## Exercise description
All lines in the data below carrying the string "basic" are to be located and copied.

Dataset entries:
-=-=-=-=-
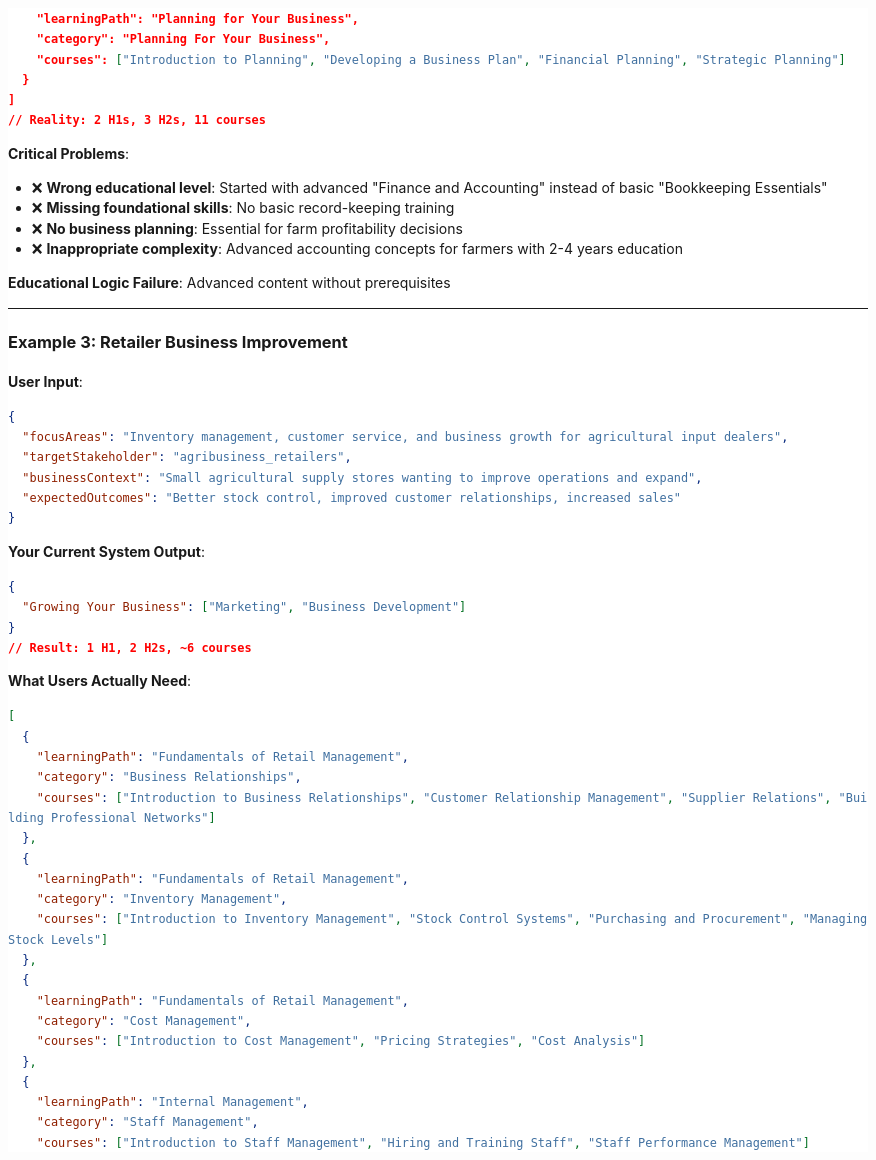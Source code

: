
 ```json
    "learningPath": "Planning for Your Business",
    "category": "Planning For Your Business",
    "courses": ["Introduction to Planning", "Developing a Business Plan", "Financial Planning", "Strategic Planning"]
  }
]
// Reality: 2 H1s, 3 H2s, 11 courses
```

**Critical Problems**:
- ❌ **Wrong educational level**: Started with advanced "Finance and Accounting" instead of basic "Bookkeeping Essentials"
- ❌ **Missing foundational skills**: No basic record-keeping training
- ❌ **No business planning**: Essential for farm profitability decisions
- ❌ **Inappropriate complexity**: Advanced accounting concepts for farmers with 2-4 years education

**Educational Logic Failure**: Advanced content without prerequisites

---

### Example 3: Retailer Business Improvement

**User Input**:
```json
{
  "focusAreas": "Inventory management, customer service, and business growth for agricultural input dealers",
  "targetStakeholder": "agribusiness_retailers",
  "businessContext": "Small agricultural supply stores wanting to improve operations and expand",
  "expectedOutcomes": "Better stock control, improved customer relationships, increased sales"
}
```

**Your Current System Output**:
```json
{
  "Growing Your Business": ["Marketing", "Business Development"]
}
// Result: 1 H1, 2 H2s, ~6 courses
```

**What Users Actually Need**:
```json
[
  {
    "learningPath": "Fundamentals of Retail Management",
    "category": "Business Relationships",
    "courses": ["Introduction to Business Relationships", "Customer Relationship Management", "Supplier Relations", "Building Professional Networks"]
  },
  {
    "learningPath": "Fundamentals of Retail Management",
    "category": "Inventory Management",
    "courses": ["Introduction to Inventory Management", "Stock Control Systems", "Purchasing and Procurement", "Managing Stock Levels"]
  },
  {
    "learningPath": "Fundamentals of Retail Management",
    "category": "Cost Management",
    "courses": ["Introduction to Cost Management", "Pricing Strategies", "Cost Analysis"]
  },
  {
    "learningPath": "Internal Management",
    "category": "Staff Management",
    "courses": ["Introduction to Staff Management", "Hiring and Training Staff", "Staff Performance Management"]
```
-=-=-=-=-
## Written reply
- ❌ **Wrong educational level**: Started with advanced "Finance and Accounting" instead of basic "Bookkeeping Essentials"
- ❌ **Missing foundational skills**: No basic record-keeping training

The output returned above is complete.